(WHAT IS EXPECTED):
Up to and including the line containing "The main part", set down each line of the entries below exactly, starting from the first, and leave out the rest.

(DATA FOR REVIEW):
# # # # # # #

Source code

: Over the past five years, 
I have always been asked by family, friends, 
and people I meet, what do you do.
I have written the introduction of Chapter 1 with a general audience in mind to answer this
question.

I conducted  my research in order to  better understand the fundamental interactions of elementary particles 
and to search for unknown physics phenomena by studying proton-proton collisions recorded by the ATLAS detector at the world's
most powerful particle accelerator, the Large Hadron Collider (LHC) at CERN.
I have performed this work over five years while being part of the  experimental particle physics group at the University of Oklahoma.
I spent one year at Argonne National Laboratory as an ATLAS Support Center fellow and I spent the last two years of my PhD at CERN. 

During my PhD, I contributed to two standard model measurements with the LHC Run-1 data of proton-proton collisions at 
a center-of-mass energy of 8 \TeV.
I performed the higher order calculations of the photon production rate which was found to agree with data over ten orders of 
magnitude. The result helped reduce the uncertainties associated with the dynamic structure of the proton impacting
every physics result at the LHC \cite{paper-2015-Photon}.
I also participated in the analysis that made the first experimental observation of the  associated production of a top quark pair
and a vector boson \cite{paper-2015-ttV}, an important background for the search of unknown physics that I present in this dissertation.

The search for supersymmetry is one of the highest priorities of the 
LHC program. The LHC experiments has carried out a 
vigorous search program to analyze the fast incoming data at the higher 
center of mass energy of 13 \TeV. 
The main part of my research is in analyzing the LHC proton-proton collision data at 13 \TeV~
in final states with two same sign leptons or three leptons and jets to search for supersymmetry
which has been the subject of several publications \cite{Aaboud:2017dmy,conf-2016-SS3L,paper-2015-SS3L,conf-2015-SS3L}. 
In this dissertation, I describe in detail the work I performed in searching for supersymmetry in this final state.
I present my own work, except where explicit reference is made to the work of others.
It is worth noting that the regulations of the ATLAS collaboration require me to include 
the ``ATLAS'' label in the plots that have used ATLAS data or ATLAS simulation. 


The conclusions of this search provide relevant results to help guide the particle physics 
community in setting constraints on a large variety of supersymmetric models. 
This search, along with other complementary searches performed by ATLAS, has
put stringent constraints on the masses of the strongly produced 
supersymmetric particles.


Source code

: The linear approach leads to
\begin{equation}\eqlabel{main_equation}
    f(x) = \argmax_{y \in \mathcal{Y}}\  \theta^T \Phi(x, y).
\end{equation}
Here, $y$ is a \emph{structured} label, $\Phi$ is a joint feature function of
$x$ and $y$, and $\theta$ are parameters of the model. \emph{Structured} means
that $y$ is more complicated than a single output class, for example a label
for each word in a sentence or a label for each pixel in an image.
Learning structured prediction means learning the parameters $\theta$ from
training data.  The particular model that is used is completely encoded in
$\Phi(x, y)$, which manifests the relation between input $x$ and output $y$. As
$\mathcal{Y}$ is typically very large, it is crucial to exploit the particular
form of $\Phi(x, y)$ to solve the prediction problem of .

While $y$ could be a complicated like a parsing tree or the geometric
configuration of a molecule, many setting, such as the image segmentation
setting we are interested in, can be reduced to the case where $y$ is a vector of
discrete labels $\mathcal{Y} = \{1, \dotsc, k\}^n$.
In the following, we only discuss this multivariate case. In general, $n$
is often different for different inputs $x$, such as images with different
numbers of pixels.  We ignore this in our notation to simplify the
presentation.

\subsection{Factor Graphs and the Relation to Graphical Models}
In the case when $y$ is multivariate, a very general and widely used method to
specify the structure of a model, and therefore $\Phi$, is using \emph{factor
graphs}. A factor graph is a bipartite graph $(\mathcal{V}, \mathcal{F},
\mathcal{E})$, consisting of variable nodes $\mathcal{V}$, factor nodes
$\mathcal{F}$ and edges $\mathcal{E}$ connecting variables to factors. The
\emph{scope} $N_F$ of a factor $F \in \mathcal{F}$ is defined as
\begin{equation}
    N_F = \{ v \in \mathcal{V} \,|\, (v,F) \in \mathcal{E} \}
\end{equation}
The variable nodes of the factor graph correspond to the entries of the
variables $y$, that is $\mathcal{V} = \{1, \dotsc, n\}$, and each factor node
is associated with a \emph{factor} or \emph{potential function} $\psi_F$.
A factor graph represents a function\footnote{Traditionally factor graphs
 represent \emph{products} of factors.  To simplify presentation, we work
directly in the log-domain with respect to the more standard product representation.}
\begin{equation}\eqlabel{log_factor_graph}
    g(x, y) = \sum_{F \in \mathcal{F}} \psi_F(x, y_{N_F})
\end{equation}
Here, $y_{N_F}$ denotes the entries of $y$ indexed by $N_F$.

# # # # # # #

(EXERCISE SOLUTION):
Source code

: Over the past five years, 
I have always been asked by family, friends, 
and people I meet, what do you do.
I have written the introduction of Chapter 1 with a general audience in mind to answer this
question.

I conducted  my research in order to  better understand the fundamental interactions of elementary particles 
and to search for unknown physics phenomena by studying proton-proton collisions recorded by the ATLAS detector at the world's
most powerful particle accelerator, the Large Hadron Collider (LHC) at CERN.
I have performed this work over five years while being part of the  experimental particle physics group at the University of Oklahoma.
I spent one year at Argonne National Laboratory as an ATLAS Support Center fellow and I spent the last two years of my PhD at CERN. 

During my PhD, I contributed to two standard model measurements with the LHC Run-1 data of proton-proton collisions at 
a center-of-mass energy of 8 \TeV.
I performed the higher order calculations of the photon production rate which was found to agree with data over ten orders of 
magnitude. The result helped reduce the uncertainties associated with the dynamic structure of the proton impacting
every physics result at the LHC \cite{paper-2015-Photon}.
I also participated in the analysis that made the first experimental observation of the  associated production of a top quark pair
and a vector boson \cite{paper-2015-ttV}, an important background for the search of unknown physics that I present in this dissertation.

The search for supersymmetry is one of the highest priorities of the 
LHC program. The LHC experiments has carried out a 
vigorous search program to analyze the fast incoming data at the higher 
center of mass energy of 13 \TeV. 
The main part of my research is in analyzing the LHC proton-proton collision data at 13 \TeV~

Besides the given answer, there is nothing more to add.